XGBoost utilizes Open Multi-Processing (OpenMP) for parallelization during training and prediction, which can significantly impact performance.
By default, XGBoost will use all available threads, but you can control this behavior by setting the OMP_NUM_THREADS
environment variable.
Adjusting the number of threads can be particularly useful when you want to optimize XGBoost’s performance on a specific system or when you need to balance resource usage with other processes.
This example demonstrates how to set the number of OpenMP threads used by XGBoost and measures the effect on prediction time.

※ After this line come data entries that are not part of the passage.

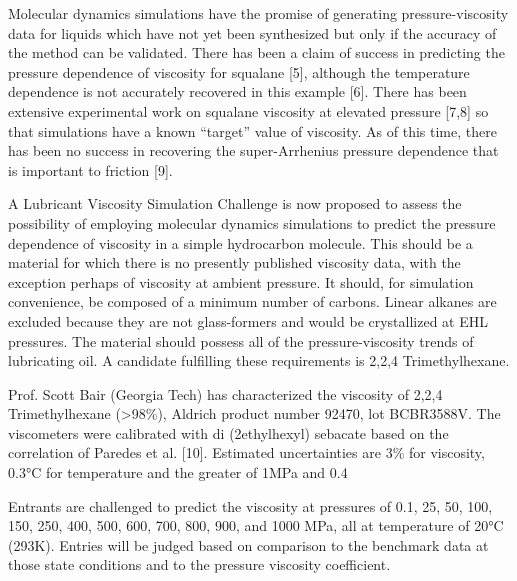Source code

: \documentclass[preprint,review,12pt]{elsarticle}
\begin{document}
	Molecular dynamics simulations have the promise of generating pressure-viscosity data for liquids which have not yet been synthesized but only if the accuracy of the method can be validated.  There has been a claim of success in predicting the pressure dependence of viscosity for squalane [5], although the temperature dependence is not accurately recovered in this example [6]. There has been extensive experimental work on squalane viscosity at elevated pressure [7,8] so that simulations have a known “target” value of viscosity. As of this time, there has been no success in recovering the super-Arrhenius pressure dependence that is important to friction [9].
	
	A Lubricant Viscosity Simulation Challenge is now proposed to assess the possibility of employing molecular dynamics simulations to predict the pressure dependence of viscosity in a simple hydrocarbon molecule.  This should be a material for which there is no presently published viscosity data, with the exception perhaps of viscosity at ambient pressure. It should, for simulation convenience, be composed of a minimum number of carbons.  Linear alkanes are excluded because they are not glass-formers and would be crystallized at EHL pressures.  The material should possess all of the pressure-viscosity trends of lubricating oil.  A candidate fulfilling these requirements is 2,2,4 Trimethylhexane.
		
	Prof. Scott Bair (Georgia Tech) has characterized the viscosity of 2,2,4 Trimethylhexane (>98\%), Aldrich product number 92470, lot BCBR3588V.  The viscometers were calibrated with di (2ethylhexyl) sebacate based on the correlation of Paredes et al. [10].  Estimated uncertainties are 3\% for viscosity, 0.3°C for temperature and the greater of 1MPa and 0.4%
	
	Entrants are challenged to predict the viscosity at pressures of 0.1, 25, 50, 100, 150, 250, 400, 500, 600, 700, 800, 900, and 1000 MPa, all at temperature of 20°C (293K).  Entries will be judged based on comparison to the benchmark data at those state conditions and to the pressure viscosity coefficient.
	
\end{document}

This environment variable must be set before it is used. This can be achieved by setting the variable in the first lines of the program.
import os
# Set the number of OpenMP threads
os.environ['OMP_NUM_THREADS'] = '1'
from sklearn.datasets import make_classification
from sklearn.model_selection import train_test_split
from xgboost import XGBClassifier
import time
# Generate a large synthetic dataset
X, y = make_classification(n_samples=100000, n_features=100, random_state=42)
# Split the data into train and test sets
X_train, X_test, y_train, y_test = train_test_split(X, y, test_size=0.2, random_state=42)
# Configure XGBoost model
model = XGBClassifier(n_estimators=100, random_state=42)
# Train and make predictions and measure time
start_time = time.perf_counter()
model.fit(X_train, y_train)
_ = model.predict(X_test)
end_time = time.perf_counter()
duration = end_time - start_time
# Print the prediction time
print(f"Time with {os.environ['OMP_NUM_THREADS']} threads: {duration:.2f} seconds")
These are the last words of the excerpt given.